The great thing about equity crowdfunding is that anyone over 18 around the globe can invest. The average person invests $1,500, with a typical minimum of $500. This opens up a huge market for you, as there are thousands of non-accredited investors with small amounts of capital that can add a lot to your bottom line. Marble said that many of these smaller investors are engaged with the start-up and offer many non-monetary benefits. Often investors are loyal fans or customers who want to see your company succeed and can help promote the brand. This type of loyalty and enthusiasm is something you might not get from a handful of larger investors, but can get from thousands of smaller ones.

Private (Angel) Investors

Private or angel investors provide funding in exchange for partial ownership in the company. Often they are successful entrepreneurs who have knowledge on start-ups and are willing to take risks.

Nick Braun, founder and CEO of PetInsuranceQuotes.com, used AngelList to connect with three angel investors for his start-up business. He filtered investors by role, industry, location and investment. This saved time and allowed him to create a list of potential angel investors who had experience in the pet and insurance industry, as well as entrepreneurial skills.

Braun recommends using angel investors instead of bank loans or venture capitalists because of the mentorship you get from them; investors can help your business grow, not just write a check. His investors have made a huge impact on his business, helping him make strategic decisions and introducing him to new partners. According to Braun, “Money is a commodity and there is plenty of it out there, but if your investor can’t add value without money then it’s not worth it.”

Business Incubators

Business incubators are start-up hubs or programs that offer resources such as guidance from fellow entrepreneurs, office space or market research in exchange for a portion of the company. It’s almost like a school.

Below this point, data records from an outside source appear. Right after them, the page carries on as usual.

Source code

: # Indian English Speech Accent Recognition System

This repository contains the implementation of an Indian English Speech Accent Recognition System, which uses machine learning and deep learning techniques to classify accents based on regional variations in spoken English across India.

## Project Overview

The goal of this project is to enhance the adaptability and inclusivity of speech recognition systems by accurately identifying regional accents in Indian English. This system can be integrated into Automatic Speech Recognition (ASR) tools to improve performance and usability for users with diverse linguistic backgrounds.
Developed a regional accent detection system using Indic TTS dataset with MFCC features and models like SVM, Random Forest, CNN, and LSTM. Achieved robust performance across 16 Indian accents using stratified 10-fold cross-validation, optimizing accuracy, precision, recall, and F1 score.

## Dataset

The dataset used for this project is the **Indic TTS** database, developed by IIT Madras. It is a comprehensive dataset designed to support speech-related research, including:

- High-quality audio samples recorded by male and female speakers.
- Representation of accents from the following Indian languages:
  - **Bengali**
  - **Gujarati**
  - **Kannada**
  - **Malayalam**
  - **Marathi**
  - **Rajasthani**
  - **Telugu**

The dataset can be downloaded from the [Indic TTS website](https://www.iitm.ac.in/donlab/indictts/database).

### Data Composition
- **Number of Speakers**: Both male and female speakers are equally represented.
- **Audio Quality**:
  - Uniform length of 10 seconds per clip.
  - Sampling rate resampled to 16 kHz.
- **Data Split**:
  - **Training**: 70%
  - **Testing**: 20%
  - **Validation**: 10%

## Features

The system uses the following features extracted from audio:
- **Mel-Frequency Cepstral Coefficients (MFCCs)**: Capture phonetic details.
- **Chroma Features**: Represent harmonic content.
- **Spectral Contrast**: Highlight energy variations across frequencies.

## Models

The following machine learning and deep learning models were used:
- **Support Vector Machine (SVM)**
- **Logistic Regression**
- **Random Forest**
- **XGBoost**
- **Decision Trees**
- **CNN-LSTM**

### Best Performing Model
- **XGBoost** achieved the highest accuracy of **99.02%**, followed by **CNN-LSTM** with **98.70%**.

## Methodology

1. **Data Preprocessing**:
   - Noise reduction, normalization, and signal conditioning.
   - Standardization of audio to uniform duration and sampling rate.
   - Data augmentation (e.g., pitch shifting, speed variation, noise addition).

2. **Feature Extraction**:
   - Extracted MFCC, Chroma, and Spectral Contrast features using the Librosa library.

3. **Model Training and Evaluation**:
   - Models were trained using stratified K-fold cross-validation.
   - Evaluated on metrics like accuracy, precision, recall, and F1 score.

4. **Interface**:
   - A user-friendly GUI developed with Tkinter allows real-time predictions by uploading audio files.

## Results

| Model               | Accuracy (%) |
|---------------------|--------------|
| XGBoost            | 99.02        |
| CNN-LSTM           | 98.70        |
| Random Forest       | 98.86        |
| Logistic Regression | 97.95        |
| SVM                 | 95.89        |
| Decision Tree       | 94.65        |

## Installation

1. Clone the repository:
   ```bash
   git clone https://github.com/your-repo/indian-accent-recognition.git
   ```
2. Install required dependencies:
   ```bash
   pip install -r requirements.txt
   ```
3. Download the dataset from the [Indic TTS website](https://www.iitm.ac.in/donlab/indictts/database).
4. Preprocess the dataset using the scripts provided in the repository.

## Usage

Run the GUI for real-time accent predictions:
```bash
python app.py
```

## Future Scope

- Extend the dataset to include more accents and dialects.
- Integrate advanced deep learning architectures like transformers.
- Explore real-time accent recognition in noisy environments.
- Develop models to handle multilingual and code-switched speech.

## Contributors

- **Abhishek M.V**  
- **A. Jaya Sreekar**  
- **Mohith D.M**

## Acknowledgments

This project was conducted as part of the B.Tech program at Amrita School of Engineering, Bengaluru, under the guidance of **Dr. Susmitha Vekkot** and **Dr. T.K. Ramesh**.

Some business incubators will offer seed money upfront. Others bring investors to you so you can pitch your idea in front of a group. Y Combinator offers $120,000 to a large number of start-ups twice per year. They also have a fellowship, which gives entrepreneurs $20,000 and 8 weeks in the YC community to grow their idea into a start-up. This type of fellowship is perfect for those just starting out.

Family and Friends

Check with the people closest to you. Family and friends might have money they plan to invest in someone, so it might as well be you! They want you to succeed and might give you a better offer because they know and trust you.

Be cautious with this one, though. Make sure expectations are clear, and put everything in writing. No matter how badly you want funding, it’s not worth losing friends or family.

Networking Events

Local companies or your alma mater probably host networking events that allow you to meet individuals in your industry. You’ll get in front of people who are looking to invest or know someone who is. This probably isn’t the best time to pitch an idea, but forming meaningful relationships with people there will give you the opportunity to pitch your idea down the line.

Start-Up Events

Cities or larger companies sometimes host start-up events where investors give lectures or participate in panels. Often they are willing to give advice or listen to your ideas. Even if you can’t pitch your idea, just making the initial contact will be positive.

Preparation + Opportunity = Success

You need to convince and reassure your investors that you’re worth investing in. Always be prepared with an elevator pitch and a business plan. Ideally, you should also have a tangible, working model of the product or service you’re providing. To come across as knowledgeable and passionate, prepare yourself for the tough questions.

Investors will usually bet on the jockey, not the horse; they want you, an enthusiastic, hardworking and dedicated entrepreneur. But being all of these won’t do you much good without a clearly articulated plan. Be prepared when the opportunity arises, and you’ll be more likely to be successful.